Now that the world has heard her speak, we’re disgusted — and we should be. Her father's lawyers and her other conservators didn't even challenge her statements in court (despite her father's legal team reportedly paying for a public relations strategist to shore up his public image). It’s also clear that, as Spears herself said, there are other people are ensnared in similarly all-encompassing, debilitating situations; many people with mental health issues or disabilities are also in conservatorships that unnecessarily limit their capacity and are extremely difficult to amend or dissolve.

Conservatorships aren’t the only repressive way of exerting control over people’s healthy sense of sovereignty.

Still, there’s a broader reason that so many people right now identify with what Britney Spears is going through, despite her vast wealth and privilege and the frivolity the average person ascribes to celebrity. In this instance, the personal is political, and many people were in some way broken by the events and circumstances of 2020. Bound together by the after-effects of a long quarantine, the failed coup and a fear of the future, we can finally recognize that mental health is not just a neurochemical imbalance but something that can be caused and/or exacerbated by the conditions to which we are subjected.

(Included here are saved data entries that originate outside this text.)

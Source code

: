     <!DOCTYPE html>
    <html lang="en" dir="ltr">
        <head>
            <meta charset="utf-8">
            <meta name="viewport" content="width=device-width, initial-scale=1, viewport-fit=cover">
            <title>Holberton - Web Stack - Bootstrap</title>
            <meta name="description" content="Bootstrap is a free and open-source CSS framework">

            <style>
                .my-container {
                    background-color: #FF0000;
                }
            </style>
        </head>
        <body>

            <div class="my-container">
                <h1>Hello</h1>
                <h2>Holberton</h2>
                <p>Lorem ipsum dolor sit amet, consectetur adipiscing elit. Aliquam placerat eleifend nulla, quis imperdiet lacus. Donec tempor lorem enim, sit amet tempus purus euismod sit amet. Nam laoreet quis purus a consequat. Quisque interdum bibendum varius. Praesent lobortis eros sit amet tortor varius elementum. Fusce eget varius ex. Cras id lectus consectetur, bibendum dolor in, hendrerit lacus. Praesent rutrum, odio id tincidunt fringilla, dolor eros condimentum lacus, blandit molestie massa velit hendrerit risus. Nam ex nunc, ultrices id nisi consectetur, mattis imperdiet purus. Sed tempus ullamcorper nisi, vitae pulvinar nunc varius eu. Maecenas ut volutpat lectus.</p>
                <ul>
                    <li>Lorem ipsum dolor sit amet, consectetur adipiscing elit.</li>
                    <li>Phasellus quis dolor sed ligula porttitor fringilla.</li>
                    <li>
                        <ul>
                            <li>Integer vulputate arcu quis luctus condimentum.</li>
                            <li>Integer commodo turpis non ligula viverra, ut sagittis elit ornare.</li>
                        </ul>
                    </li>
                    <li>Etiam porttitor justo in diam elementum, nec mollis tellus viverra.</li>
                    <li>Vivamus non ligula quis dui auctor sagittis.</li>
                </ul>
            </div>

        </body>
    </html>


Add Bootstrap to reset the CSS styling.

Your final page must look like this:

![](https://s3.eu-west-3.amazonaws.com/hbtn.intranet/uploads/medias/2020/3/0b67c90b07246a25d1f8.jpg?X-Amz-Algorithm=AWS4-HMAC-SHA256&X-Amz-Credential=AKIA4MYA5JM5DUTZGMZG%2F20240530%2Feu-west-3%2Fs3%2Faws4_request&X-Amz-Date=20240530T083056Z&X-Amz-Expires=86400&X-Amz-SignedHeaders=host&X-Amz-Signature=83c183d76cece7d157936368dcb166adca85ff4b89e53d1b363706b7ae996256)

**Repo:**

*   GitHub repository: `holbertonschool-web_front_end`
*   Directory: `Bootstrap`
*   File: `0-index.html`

Recognizing the causal relationship between unhealthy systems in which we exist and our quality of life is a critical step in advancing our collective understanding of mental health — and whom we perceive as in need of care and how much of it.

Conservatorships aren’t the only repressive way of exerting control over people’s healthy sense of sovereignty; that impulse is endemic to many of our nation’s laws and affirmed by our interpersonal and public narratives around those who seek social justice. People of color are regularly tormented by news of police killings, undervalued at work, managing constant microaggressions, exhausted from the political organizing necessary to advocate for themselves and carrying intergenerational trauma.

The internet rightly exploded when Spears testified that she has an IUD she is not allowed to remove, yet everyone’s reproductive rights are subjected to state intervention. (Missouri, in fact, is considering a law to prevent women reliant on Medicaid from getting IUDs at all by falsely classifying them as "abortifacients.") The list of ways we attempt to exert these controls goes on and on.

Millions are rallying behind one very famous person — but if you, too, are compelled by the #FreeBritney movement, then you are called to reckon with the broader reality that, what she's going through is a microcosm of what is happening to many people.